EXERCISE —
What lines in the entries below contain the word "Complexity"? Copy all of them.

DATASET EXCERPTS —

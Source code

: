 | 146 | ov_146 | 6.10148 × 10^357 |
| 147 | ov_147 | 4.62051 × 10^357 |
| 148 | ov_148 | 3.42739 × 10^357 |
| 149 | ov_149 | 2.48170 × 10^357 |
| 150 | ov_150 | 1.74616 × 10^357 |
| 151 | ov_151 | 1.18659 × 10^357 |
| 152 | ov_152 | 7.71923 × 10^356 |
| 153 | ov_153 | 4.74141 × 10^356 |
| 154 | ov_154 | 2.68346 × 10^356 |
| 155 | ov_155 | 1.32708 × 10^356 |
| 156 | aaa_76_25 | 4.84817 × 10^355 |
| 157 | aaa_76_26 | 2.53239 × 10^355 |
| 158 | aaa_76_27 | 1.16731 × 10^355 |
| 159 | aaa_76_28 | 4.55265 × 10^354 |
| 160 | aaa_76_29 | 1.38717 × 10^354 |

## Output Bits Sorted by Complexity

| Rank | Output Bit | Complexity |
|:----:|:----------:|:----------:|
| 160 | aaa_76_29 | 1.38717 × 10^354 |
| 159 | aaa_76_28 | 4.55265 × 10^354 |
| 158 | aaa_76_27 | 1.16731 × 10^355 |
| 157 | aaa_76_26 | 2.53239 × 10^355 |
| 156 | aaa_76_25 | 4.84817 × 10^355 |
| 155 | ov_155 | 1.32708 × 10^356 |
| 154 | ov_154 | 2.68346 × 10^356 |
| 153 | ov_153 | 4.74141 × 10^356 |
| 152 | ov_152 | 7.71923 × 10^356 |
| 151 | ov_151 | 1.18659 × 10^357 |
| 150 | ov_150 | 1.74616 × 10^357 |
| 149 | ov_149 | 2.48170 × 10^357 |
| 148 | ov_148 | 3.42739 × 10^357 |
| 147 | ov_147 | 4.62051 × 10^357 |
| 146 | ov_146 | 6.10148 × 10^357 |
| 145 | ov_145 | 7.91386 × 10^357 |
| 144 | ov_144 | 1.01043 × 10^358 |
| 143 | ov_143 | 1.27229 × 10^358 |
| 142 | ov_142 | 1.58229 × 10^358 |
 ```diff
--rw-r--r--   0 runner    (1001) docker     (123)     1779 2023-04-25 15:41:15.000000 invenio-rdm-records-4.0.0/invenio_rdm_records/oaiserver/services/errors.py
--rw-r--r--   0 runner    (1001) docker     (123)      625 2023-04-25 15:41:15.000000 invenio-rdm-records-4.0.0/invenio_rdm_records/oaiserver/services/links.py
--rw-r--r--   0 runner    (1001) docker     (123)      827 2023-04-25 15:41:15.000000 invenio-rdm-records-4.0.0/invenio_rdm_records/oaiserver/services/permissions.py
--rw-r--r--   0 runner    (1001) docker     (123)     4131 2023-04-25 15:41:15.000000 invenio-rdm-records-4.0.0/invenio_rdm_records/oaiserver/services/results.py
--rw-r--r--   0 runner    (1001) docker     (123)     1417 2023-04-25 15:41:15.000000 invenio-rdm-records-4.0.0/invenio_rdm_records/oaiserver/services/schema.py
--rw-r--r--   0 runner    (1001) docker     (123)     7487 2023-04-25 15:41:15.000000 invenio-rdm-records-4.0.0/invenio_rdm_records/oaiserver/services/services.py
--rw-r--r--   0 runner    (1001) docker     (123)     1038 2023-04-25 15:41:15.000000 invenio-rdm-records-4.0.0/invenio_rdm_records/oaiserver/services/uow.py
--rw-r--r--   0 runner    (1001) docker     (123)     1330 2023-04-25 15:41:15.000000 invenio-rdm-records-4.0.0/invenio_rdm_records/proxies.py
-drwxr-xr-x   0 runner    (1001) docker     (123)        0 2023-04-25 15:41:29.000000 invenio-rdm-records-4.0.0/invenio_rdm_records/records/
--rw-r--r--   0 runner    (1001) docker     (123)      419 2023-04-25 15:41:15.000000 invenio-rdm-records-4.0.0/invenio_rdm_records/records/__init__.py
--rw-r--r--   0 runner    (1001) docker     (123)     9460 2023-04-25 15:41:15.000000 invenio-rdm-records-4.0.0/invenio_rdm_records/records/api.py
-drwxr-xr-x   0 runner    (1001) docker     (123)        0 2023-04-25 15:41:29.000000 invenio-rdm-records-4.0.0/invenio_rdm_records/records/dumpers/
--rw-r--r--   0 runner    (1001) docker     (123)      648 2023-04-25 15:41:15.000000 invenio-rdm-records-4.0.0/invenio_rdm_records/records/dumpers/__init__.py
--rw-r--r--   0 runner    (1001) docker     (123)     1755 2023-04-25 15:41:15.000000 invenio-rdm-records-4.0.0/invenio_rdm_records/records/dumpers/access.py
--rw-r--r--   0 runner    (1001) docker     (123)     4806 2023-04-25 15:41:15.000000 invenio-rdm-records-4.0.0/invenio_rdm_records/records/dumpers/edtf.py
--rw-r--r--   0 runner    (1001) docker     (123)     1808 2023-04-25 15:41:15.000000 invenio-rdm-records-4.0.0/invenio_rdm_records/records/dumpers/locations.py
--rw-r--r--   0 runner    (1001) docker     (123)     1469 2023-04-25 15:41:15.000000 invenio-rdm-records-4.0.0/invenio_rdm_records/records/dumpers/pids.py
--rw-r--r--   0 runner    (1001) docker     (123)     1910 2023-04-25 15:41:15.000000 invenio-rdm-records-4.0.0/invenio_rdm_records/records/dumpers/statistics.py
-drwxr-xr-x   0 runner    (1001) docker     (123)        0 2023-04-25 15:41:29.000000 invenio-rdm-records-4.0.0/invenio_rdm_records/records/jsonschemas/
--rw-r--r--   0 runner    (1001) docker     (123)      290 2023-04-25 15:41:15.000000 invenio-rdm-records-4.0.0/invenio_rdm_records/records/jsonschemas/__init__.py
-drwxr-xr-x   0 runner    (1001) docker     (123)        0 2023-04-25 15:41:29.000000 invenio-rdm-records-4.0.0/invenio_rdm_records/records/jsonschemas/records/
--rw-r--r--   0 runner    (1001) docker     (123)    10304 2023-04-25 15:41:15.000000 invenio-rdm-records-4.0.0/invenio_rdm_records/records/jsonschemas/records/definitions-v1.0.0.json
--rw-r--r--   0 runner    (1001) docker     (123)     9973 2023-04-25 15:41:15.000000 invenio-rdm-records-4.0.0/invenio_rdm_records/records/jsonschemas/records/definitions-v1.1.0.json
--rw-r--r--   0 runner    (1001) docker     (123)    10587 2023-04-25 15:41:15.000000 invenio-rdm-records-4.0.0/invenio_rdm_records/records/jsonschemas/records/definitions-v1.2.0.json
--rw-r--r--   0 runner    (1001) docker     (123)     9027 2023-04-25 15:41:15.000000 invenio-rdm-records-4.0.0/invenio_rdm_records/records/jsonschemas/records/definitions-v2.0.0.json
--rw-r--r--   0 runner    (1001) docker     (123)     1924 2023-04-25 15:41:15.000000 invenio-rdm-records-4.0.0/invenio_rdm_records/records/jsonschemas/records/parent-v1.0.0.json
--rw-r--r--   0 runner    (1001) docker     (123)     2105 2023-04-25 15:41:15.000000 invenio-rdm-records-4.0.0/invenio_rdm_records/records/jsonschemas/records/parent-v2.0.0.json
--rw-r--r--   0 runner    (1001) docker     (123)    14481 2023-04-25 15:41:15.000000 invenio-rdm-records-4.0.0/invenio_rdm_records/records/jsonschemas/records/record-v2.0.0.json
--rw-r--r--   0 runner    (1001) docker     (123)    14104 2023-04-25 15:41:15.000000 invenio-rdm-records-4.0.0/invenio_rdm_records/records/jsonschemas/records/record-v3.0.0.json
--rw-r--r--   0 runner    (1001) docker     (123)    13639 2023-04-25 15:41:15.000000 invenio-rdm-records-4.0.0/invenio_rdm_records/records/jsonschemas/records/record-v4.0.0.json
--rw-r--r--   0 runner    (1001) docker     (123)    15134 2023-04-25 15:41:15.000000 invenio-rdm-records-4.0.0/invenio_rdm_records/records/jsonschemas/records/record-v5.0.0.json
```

RESPONSE AREA —
## Output Bits Sorted by Complexity
| Rank | Output Bit | Complexity |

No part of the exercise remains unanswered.